Çalışmaya başladıktan kısa süre sonra bu ülkede sağlık sisteminin hiç de sağlıklı
olmadığını fark ettim. Sağlık hizmeti yetersizdi. Sağlık çalışanları
emeklerinin karşılığını alamıyorlardı. Hekimliğin sorunlarına duyarsız
kalamayacağımı, bir şeyler yapmam gerektiğini düşünmeye başlamıştım. Tek başıma
bir şey yapamazdım. O tarihte tabip odasına üye olmak zorunluydu. Hekimliğin
sorunları için tabip odasında bir mücadele yürütüldüğünü biliyordum. Ben de
onlara katılabilirdim. Eyüp Hastanesinde çok değerli tabip odası aktivistleri
vardı. Onlarla tanıştım ve peşlerine takılıp tabip odasına gitmeye başladım.
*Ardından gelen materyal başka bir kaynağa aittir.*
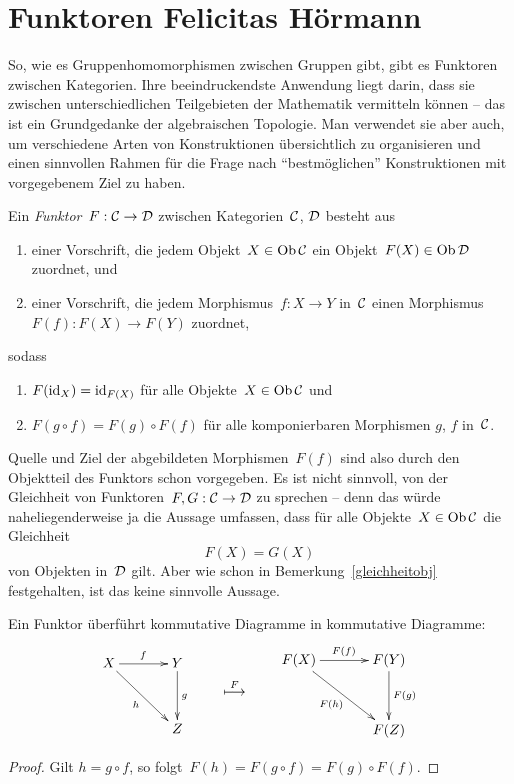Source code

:\section[Funktoren]{Funktoren \hfill \small Felicitas Hörmann}

So, wie es Gruppenhomomorphismen zwischen Gruppen gibt, gibt es Funktoren
zwischen Kategorien. Ihre beeindruckendste Anwendung liegt darin, dass sie
zwischen unterschiedlichen Teilgebieten der Mathematik vermitteln können -- das
ist ein Grundgedanke der algebraischen Topologie. Man verwendet sie aber auch,
um verschiedene Arten von Konstruktionen übersichtlich zu organisieren und
einen sinnvollen Rahmen für die Frage nach "`bestmöglichen"' Konstruktionen mit
vorgegebenem Ziel zu haben.

\begin{defn}Ein \emph{Funktor}~$F : \mathcal{C} \to \mathcal{D}$ zwischen Kategorien~$\mathcal{C}$, $\mathcal{D}$
besteht aus
\begin{enumerate}
\item einer Vorschrift, die jedem Objekt~$X \in \operatorname{Ob} \mathcal{C}$ ein Objekt~$F(X) \in \operatorname{Ob} \mathcal{D}$
zuordnet, und
\item einer Vorschrift, die jedem Morphismus~$f:X \to Y$ in~$\mathcal{C}$ einen
Morphismus~$F(f) : F(X) \to F(Y)$ zuordnet,
\end{enumerate}
sodass
\begin{enumerate}
\item $F(\mathrm{id}_X) = \mathrm{id}_{F(X)}$ für alle Objekte~$X \in \operatorname{Ob} \mathcal{C}$ und
\item $F(g \circ f) = F(g) \circ F(f)$ für alle komponierbaren Morphismen $g$, $f$
in~$\mathcal{C}$.
\end{enumerate}
\end{defn}
\begin{bem}\label{gleichheitfunktoren}%
Quelle und Ziel der abgebildeten Morphismen~$F(f)$ sind also durch
den Objektteil des Funktors schon vorgegeben. Es ist nicht sinnvoll, von der
Gleichheit von Funktoren~$F,G : \mathcal{C} \to \mathcal{D}$ zu sprechen -- denn das würde
naheliegenderweise ja die Aussage umfassen, dass für alle Objekte~$X \in \operatorname{Ob} \mathcal{C}$ die
Gleichheit
\[ F(X) = G(X) \]
von Objekten in~$\mathcal{D}$ gilt. Aber wie schon in Bemerkung~\ref{gleichheitobj}
festgehalten, ist das keine sinnvolle Aussage.
\end{bem}

\begin{prop}
Ein Funktor überführt kommutative Diagramme in kommutative Diagramme:
\[ \vcenter{ \xymatrix@=8ex{
  X \ar[r]^{f} \ar[rd]_{h} & Y \ar[d]^{g} \\
  & Z
} }
\qquad \overset{F}{\longmapsto} \qquad
\vcenter{ \xymatrix@=8ex{
  F(X) \ar[r]^{F(f)} \ar[rd]_{F(h)} & F(Y) \ar[d]^{F(g)} \\
  & F(Z)
} } \]
\end{prop}
\begin{proof}
Gilt $h = g \circ f$, so folgt~$F(h) = F(g \circ f) = F(g) \circ F(f)$.
\end{proof}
Yıllar sonra tabip odası başkanı olmaya kadar gidecek olan aktivistliğim böyle
başladı.
O zamanlar TTB Merkez Konseyi
İstanbul’da. Hekimler ve diş hekimleri aynı çatı altında. Birlikte çalıştığınız
oda aktivistleri arasında 23 Mayıs 1980 tarihinde Mecidiyeköy’deki evinde demokrasi düşmanlarınca katledilen diş
hekimi Sevinç Özgüner de var. Sevinç Hanım’ı nasıl hatırlıyorsunuz?
Ben
1977 yılından itibaren İstanbul Tabip Odasına devam etmeye başlamıştım. Dediğiniz
gibi o dönemde hekimler ve diş hekimleri Türk Tabipleri Birliği çatısı altında
bir arada bulunuyorlardı. TTB Merkez Konseyi de İstanbul’da bulunuyor ve
İstanbul Tabip Odası binasında faaliyetlerini sürdürüyordu. Haziran 1977’de TTB
26. Büyük Kongresi yapılmıştı. O zaman TTB MK 7 kişiden oluşuyordu. Başkanlığa
Dr. Erdal Atabek seçilmişti. Konseyin diş hekimi üyelerinden biri Sevinç
Özgüner diğeri Sedat Çöloğlu idi. Sevinç Özgüner veznedar üye olarak görev
almıştı. Ben hem İstanbul Tabip Odasının hem de TTB Merkez Konseyinin
düzenlediği toplantılara katılma olanağı buluyordum. İşte diş hekimi Sevinç
Özgüner’i o toplantılarda tanıdım. Toplantılarda hekimliğin sorunlarının yanı
sıra toplumsal sorunlar, barış ve demokrasi sorunları gibi siyasi sorunların da
konuşulduğuna şahit oluyordum. Sevinç Özgüner’in bu konulardaki konuşmalarını
hayranlıkla izliyor ve çok şey öğreniyordum. Sosyalist bilgi birikimini
sağduyusu ile harmanlamış, cesur, soğukkanlı, insan sevgisi ile dolu bir
kişilik çiziyordu. Onu tanıdıkça, toplumsal mücadele çizgimi belirlemede örnek
alabileceğim bir insan olduğu düşüncesi oluşuyordu kafamda. O dönemde TTB
Merkez Konseyi ve İstanbul Tabip Odası yönetimine muhalif hekimler TTB’yi ve
tabip odasını siyaset yapmakla suçluyorlar; “TTB hekimlerin özlük hakları ile
ilgili sorunlarla uğraşacak yerde siyaset yapıyor” diyorlardı. Şunu da
söyleyeyim, bu suçlama halen daha devam ediyor. İlk zamanlar ben de
toplantılardaki siyasi konuşmaları izlerken “Bu eleştiri haklı mı acaba?” diye
bir an için düşünmüştüm. Ancak zaman içinde bu konudaki görüşüm en küçük şüphe
kalmayacak şekilde netleşti. 6023 sayılı yasa TTB’ye hekimlerin sorunlarıyla
uğraşma görevi yanında halkın sağlığı ile ilgili çalışma yapma görevi de
vermekteydi. Dünya Sağlık Örgütü sağlığı “fiziksel, ruhsal ve sosyal tam iyilik
hali” olarak tanımlamaktadır. Eğer bir ülkede insan hakları, barış ve demokrasi
sorunları varsa, işsizlik varsa, fakirlik varsa, sosyal iyilik halinden söz
edilemez ve insanlar fiziksel ve ruhsal bozukluklara da daha kolay
yakalanırlar. Hekimin görevi yalnızca reçete yazmak, ameliyat yapmak değildir.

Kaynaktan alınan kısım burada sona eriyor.